Interstitial cystitis/bladder pain syndrome (IC/BPS) is a chronic urological condition characterised by urinary urgency, frequency and pelvic pain, that significantly impacts the quality of life for ∼5% of women. Bladder sensation is coordinated by primary afferent sensory neurons that innervate the bladder wall, translating bladder stretch into signals that travel to the brain via the spinal cord. Whilst the pathophysiology of IC/BPS remains unknown, an increase in the permeability of the bladder urothelium has been proposed as an initiating cause. Here we experimentally increased bladder permeability and tracked bladder afferent sensitivity for up to 28 days. We found that one day after increasing bladder epithelial permeability with in vivo bladder infusion of protamine sulfate, mechanosensitive bladder afferents exhibited significant hypersensitivity to bladder filling. This mechanical hypersensitivity was characterised by significantly increased peak afferent firing rates and a decrease in the activation threshold of individual afferents. Bladder afferent hypersensitivity occurred in the absence of inflammation and changes in bladder muscle compliance, indicating a direct sensitisation of peripheral afferent endings. Bladder afferent mechanosensitive responses to distension returned to control levels by day 7 post-protamine sulfate treatment and remained at control levels at 28-days post-treatment. Here we demonstrate, contrary to the prevailing hypothesis, that increased bladder permeability alone does not induce chronic bladder afferent sensitisation. Whilst experimentally induced changes in bladder permeability are able to induce transient bladder afferent hypersensitivity in the absence of inflammation, highly regulated homeostatic mechanisms exist to rapidly repair the urothelial barrier and normalise bladder afferent mechanosensitivity. Together, these data suggest that additional pathophysiology is required to induce chronic bladder dysfunction.

Highlights

  • Interstitial cystitis/bladder pain syndrome (IC/BPS), is a common urological condition characterised by persistent or recurrent chronic pelvic pain that is often accompanied by urinary urgency and/or frequency (Grundy et al, 2018a; Akiyama et al, 2019)
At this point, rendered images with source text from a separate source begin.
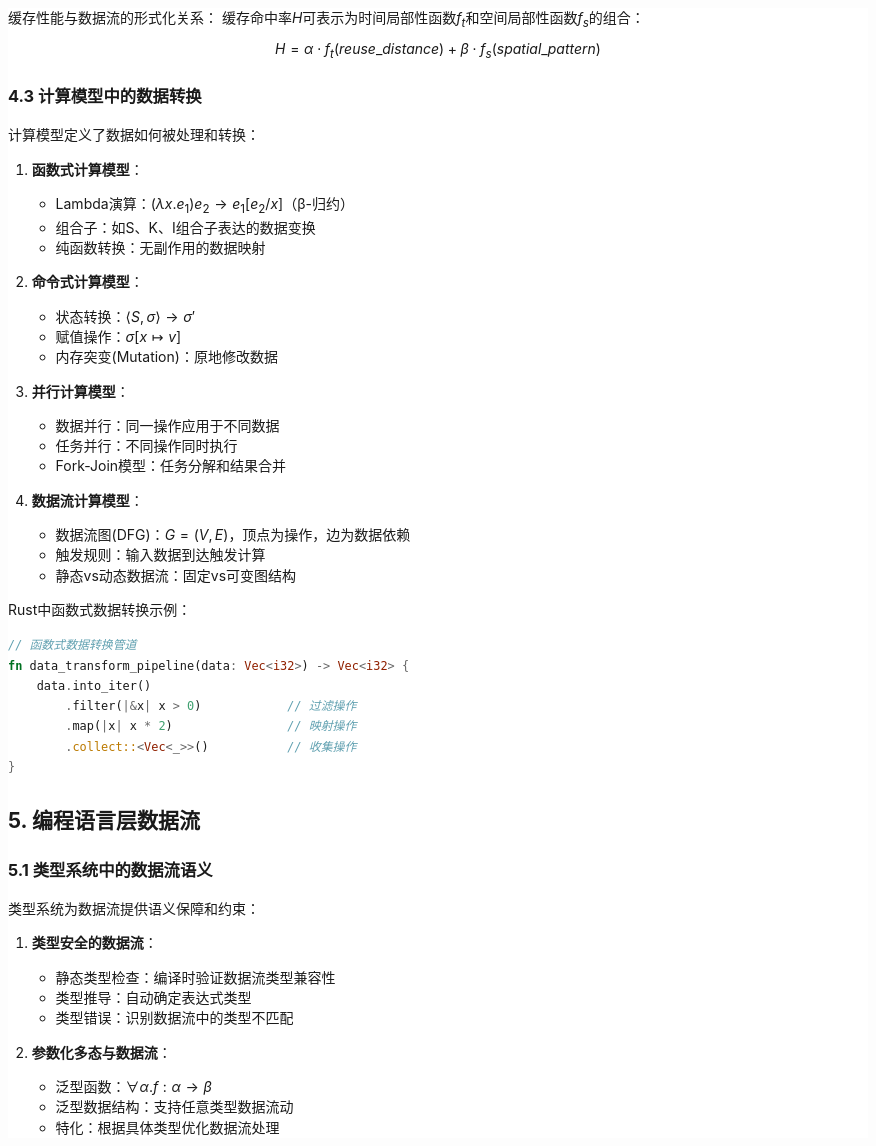 缓存性能与数据流的形式化关系：
缓存命中率$H$可表示为时间局部性函数$f_t$和空间局部性函数$f_s$的组合：
$$H = \alpha \cdot f_t(reuse\_distance) + \beta \cdot f_s(spatial\_pattern)$$

### 4.3 计算模型中的数据转换

计算模型定义了数据如何被处理和转换：

1. **函数式计算模型**：
   - Lambda演算：$(\lambda x.e_1)e_2 \rightarrow e_1[e_2/x]$（β-归约）
   - 组合子：如S、K、I组合子表达的数据变换
   - 纯函数转换：无副作用的数据映射

2. **命令式计算模型**：
   - 状态转换：$\langle S, \sigma \rangle \rightarrow \sigma'$
   - 赋值操作：$\sigma[x \mapsto v]$
   - 内存突变(Mutation)：原地修改数据

3. **并行计算模型**：
   - 数据并行：同一操作应用于不同数据
   - 任务并行：不同操作同时执行
   - Fork-Join模型：任务分解和结果合并

4. **数据流计算模型**：
   - 数据流图(DFG)：$G = (V, E)$，顶点为操作，边为数据依赖
   - 触发规则：输入数据到达触发计算
   - 静态vs动态数据流：固定vs可变图结构

Rust中函数式数据转换示例：

```rust
// 函数式数据转换管道
fn data_transform_pipeline(data: Vec<i32>) -> Vec<i32> {
    data.into_iter()
        .filter(|&x| x > 0)            // 过滤操作
        .map(|x| x * 2)                // 映射操作
        .collect::<Vec<_>>()           // 收集操作
}
```

## 5. 编程语言层数据流

### 5.1 类型系统中的数据流语义

类型系统为数据流提供语义保障和约束：

1. **类型安全的数据流**：
   - 静态类型检查：编译时验证数据流类型兼容性
   - 类型推导：自动确定表达式类型
   - 类型错误：识别数据流中的类型不匹配

2. **参数化多态与数据流**：
   - 泛型函数：$\forall \alpha. f: \alpha \rightarrow \beta$
   - 泛型数据结构：支持任意类型数据流动
   - 特化：根据具体类型优化数据流处理
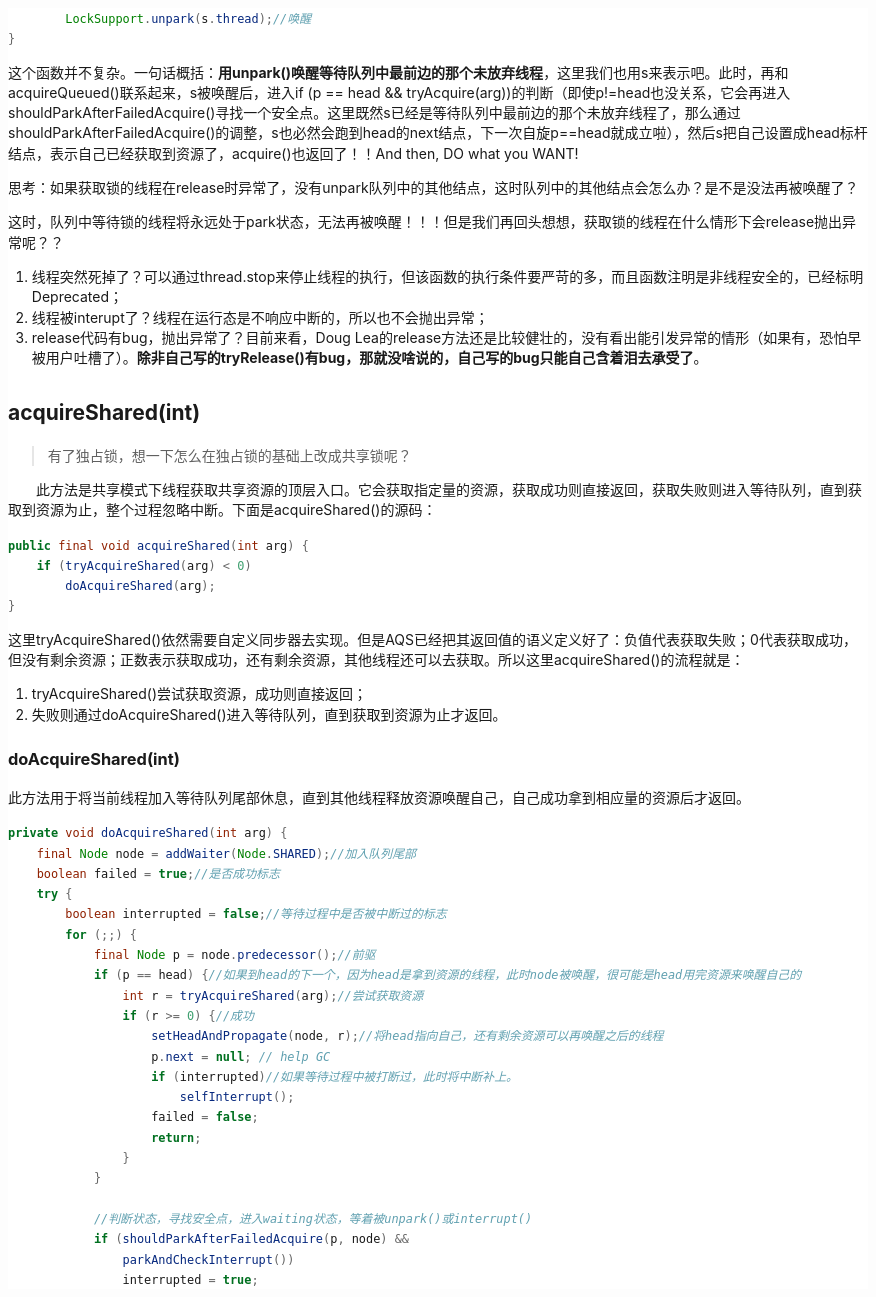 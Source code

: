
```java
        LockSupport.unpark(s.thread);//唤醒
}
```

这个函数并不复杂。一句话概括：**用unpark()唤醒等待队列中最前边的那个未放弃线程**，这里我们也用s来表示吧。此时，再和acquireQueued()联系起来，s被唤醒后，进入if (p == head && tryAcquire(arg))的判断（即使p!=head也没关系，它会再进入shouldParkAfterFailedAcquire()寻找一个安全点。这里既然s已经是等待队列中最前边的那个未放弃线程了，那么通过shouldParkAfterFailedAcquire()的调整，s也必然会跑到head的next结点，下一次自旋p==head就成立啦），然后s把自己设置成head标杆结点，表示自己已经获取到资源了，acquire()也返回了！！And then, DO what you WANT!



思考：如果获取锁的线程在release时异常了，没有unpark队列中的其他结点，这时队列中的其他结点会怎么办？是不是没法再被唤醒了？

这时，队列中等待锁的线程将永远处于park状态，无法再被唤醒！！！但是我们再回头想想，获取锁的线程在什么情形下会release抛出异常呢？？

1. 线程突然死掉了？可以通过thread.stop来停止线程的执行，但该函数的执行条件要严苛的多，而且函数注明是非线程安全的，已经标明Deprecated；
2. 线程被interupt了？线程在运行态是不响应中断的，所以也不会抛出异常；
3. release代码有bug，抛出异常了？目前来看，Doug Lea的release方法还是比较健壮的，没有看出能引发异常的情形（如果有，恐怕早被用户吐槽了）。**除非自己写的tryRelease()有bug，那就没啥说的，自己写的bug只能自己含着泪去承受了**。



## acquireShared(int)

> 有了独占锁，想一下怎么在独占锁的基础上改成共享锁呢？

　　此方法是共享模式下线程获取共享资源的顶层入口。它会获取指定量的资源，获取成功则直接返回，获取失败则进入等待队列，直到获取到资源为止，整个过程忽略中断。下面是acquireShared()的源码：

```java
public final void acquireShared(int arg) {
    if (tryAcquireShared(arg) < 0)
        doAcquireShared(arg);
}
```

这里tryAcquireShared()依然需要自定义同步器去实现。但是AQS已经把其返回值的语义定义好了：负值代表获取失败；0代表获取成功，但没有剩余资源；正数表示获取成功，还有剩余资源，其他线程还可以去获取。所以这里acquireShared()的流程就是：

1. tryAcquireShared()尝试获取资源，成功则直接返回；
2. 失败则通过doAcquireShared()进入等待队列，直到获取到资源为止才返回。

### doAcquireShared(int)

此方法用于将当前线程加入等待队列尾部休息，直到其他线程释放资源唤醒自己，自己成功拿到相应量的资源后才返回。

```java
private void doAcquireShared(int arg) {
    final Node node = addWaiter(Node.SHARED);//加入队列尾部
    boolean failed = true;//是否成功标志
    try {
        boolean interrupted = false;//等待过程中是否被中断过的标志
        for (;;) {
            final Node p = node.predecessor();//前驱
            if (p == head) {//如果到head的下一个，因为head是拿到资源的线程，此时node被唤醒，很可能是head用完资源来唤醒自己的
                int r = tryAcquireShared(arg);//尝试获取资源
                if (r >= 0) {//成功
                    setHeadAndPropagate(node, r);//将head指向自己，还有剩余资源可以再唤醒之后的线程
                    p.next = null; // help GC
                    if (interrupted)//如果等待过程中被打断过，此时将中断补上。
                        selfInterrupt();
                    failed = false;
                    return;
                }
            }

            //判断状态，寻找安全点，进入waiting状态，等着被unpark()或interrupt()
            if (shouldParkAfterFailedAcquire(p, node) &&
                parkAndCheckInterrupt())
                interrupted = true;
```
  • As increases in the permeability or breakdown of the bladder urothelium have commonly been associated with IC/BPS symptoms, and it is known that bladder afferent sensory neurons are located in close proximity to the urothelium (Spencer et al, 2018), we hypothesised that the bladder hyperalgesia occurring with increased urothelial permeability is via a sensitisation of these afferent neurons to bladder distension

  • We observed a significant increase in bladder afferent mechanosensitivity from bladders 1 day after protamine sulfate treatment, but no change in mechanosensitivity from mice receiving the sham vehicle infusion (Figures 1A-C)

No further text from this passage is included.